### About this exercise
Pictures are not part of the copy; retype all the records below exactly.

### Dataset content
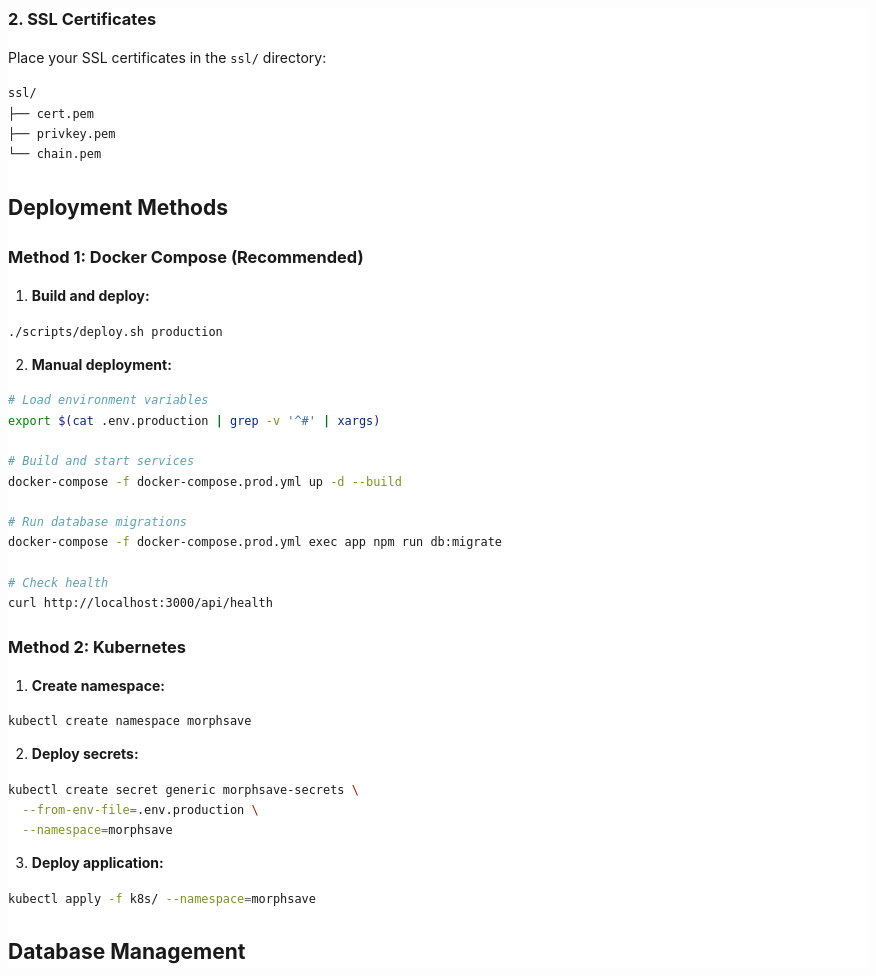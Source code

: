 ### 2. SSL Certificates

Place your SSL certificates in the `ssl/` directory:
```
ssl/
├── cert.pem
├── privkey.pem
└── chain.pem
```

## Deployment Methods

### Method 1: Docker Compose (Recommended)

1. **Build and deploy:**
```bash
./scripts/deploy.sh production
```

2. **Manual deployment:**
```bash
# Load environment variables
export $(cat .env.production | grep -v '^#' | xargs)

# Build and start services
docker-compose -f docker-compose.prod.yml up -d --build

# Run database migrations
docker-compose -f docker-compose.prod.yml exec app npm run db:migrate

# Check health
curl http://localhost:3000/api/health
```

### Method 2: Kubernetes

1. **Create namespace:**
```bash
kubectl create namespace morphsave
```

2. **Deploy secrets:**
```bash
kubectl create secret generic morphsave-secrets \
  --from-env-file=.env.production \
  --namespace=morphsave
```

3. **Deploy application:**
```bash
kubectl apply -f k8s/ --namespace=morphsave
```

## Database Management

### Task answer
Source code

: ### 2. SSL Certificates

Place your SSL certificates in the `ssl/` directory:
```
ssl/
├── cert.pem
├── privkey.pem
└── chain.pem
```

## Deployment Methods

### Method 1: Docker Compose (Recommended)

1. **Build and deploy:**
```bash
./scripts/deploy.sh production
```

2. **Manual deployment:**
```bash
# Load environment variables
export $(cat .env.production | grep -v '^#' | xargs)

# Build and start services
docker-compose -f docker-compose.prod.yml up -d --build

# Run database migrations
docker-compose -f docker-compose.prod.yml exec app npm run db:migrate

# Check health
curl http://localhost:3000/api/health
```

### Method 2: Kubernetes

1. **Create namespace:**
```bash
kubectl create namespace morphsave
```

2. **Deploy secrets:**
```bash
kubectl create secret generic morphsave-secrets \
  --from-env-file=.env.production \
  --namespace=morphsave
```

3. **Deploy application:**
```bash
kubectl apply -f k8s/ --namespace=morphsave
```

## Database Management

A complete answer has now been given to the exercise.